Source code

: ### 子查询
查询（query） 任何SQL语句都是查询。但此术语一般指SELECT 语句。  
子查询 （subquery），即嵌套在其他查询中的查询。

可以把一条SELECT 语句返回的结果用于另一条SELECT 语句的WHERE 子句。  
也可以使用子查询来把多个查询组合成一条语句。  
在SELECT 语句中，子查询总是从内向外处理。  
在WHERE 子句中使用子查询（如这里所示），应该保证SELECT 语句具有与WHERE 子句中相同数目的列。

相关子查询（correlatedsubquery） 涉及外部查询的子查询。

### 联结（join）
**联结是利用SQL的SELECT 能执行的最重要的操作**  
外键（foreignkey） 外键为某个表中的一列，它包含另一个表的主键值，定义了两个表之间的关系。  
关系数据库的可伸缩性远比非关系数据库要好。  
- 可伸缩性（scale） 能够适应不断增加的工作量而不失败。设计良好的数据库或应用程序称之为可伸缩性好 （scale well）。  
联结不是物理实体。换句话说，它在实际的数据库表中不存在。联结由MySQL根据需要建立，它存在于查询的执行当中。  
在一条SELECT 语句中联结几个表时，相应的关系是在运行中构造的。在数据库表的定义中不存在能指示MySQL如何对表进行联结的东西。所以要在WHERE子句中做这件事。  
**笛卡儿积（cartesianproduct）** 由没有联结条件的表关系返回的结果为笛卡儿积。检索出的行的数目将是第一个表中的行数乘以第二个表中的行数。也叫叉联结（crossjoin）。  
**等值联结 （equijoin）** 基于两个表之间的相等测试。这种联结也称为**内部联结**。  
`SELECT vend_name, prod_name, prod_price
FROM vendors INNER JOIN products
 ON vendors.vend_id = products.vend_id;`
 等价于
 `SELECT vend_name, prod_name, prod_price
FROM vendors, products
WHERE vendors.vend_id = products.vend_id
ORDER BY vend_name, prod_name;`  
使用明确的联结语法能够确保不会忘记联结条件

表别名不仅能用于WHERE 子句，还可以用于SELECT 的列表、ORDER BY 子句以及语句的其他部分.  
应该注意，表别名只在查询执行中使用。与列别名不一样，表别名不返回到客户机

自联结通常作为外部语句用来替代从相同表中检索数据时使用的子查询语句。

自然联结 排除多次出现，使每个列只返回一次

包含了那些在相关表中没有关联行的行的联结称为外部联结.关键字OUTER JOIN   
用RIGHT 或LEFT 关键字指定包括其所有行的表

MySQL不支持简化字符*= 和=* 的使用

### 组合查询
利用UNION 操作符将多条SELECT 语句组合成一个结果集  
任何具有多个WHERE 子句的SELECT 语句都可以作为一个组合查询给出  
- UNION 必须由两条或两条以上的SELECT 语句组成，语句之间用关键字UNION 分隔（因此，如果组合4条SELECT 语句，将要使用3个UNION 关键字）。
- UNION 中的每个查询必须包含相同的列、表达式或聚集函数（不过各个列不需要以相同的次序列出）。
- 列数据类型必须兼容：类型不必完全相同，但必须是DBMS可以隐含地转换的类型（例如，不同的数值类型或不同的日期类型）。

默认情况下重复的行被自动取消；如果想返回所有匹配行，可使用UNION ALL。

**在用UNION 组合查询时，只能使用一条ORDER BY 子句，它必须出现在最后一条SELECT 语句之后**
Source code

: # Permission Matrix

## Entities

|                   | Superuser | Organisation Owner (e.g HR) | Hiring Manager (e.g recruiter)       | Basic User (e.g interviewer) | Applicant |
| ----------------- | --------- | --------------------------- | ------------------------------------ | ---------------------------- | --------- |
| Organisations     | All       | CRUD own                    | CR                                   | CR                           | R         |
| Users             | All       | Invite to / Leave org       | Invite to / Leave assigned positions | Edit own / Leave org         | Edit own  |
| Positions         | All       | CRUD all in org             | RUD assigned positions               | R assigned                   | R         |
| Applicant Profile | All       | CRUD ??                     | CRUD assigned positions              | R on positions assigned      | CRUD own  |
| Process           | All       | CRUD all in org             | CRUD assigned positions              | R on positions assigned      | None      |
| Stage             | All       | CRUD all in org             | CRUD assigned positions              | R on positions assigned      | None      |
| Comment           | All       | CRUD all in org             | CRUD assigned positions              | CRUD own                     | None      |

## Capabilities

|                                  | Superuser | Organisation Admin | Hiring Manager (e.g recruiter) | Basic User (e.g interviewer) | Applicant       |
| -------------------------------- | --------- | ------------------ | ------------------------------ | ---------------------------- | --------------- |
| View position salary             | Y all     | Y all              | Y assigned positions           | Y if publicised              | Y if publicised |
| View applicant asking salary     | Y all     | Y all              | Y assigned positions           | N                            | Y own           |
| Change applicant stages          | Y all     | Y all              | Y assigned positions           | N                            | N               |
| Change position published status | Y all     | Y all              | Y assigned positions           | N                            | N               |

________________

### YOUR OBJECTIVE:
Look for the word "Superuser" in the data, then return every line that contains it.

### RESULT OF THE TASK:
|                   | Superuser | Organisation Owner (e.g HR) | Hiring Manager (e.g recruiter)       | Basic User (e.g interviewer) | Applicant |
|                                  | Superuser | Organisation Admin | Hiring Manager (e.g recruiter) | Basic User (e.g interviewer) | Applicant       |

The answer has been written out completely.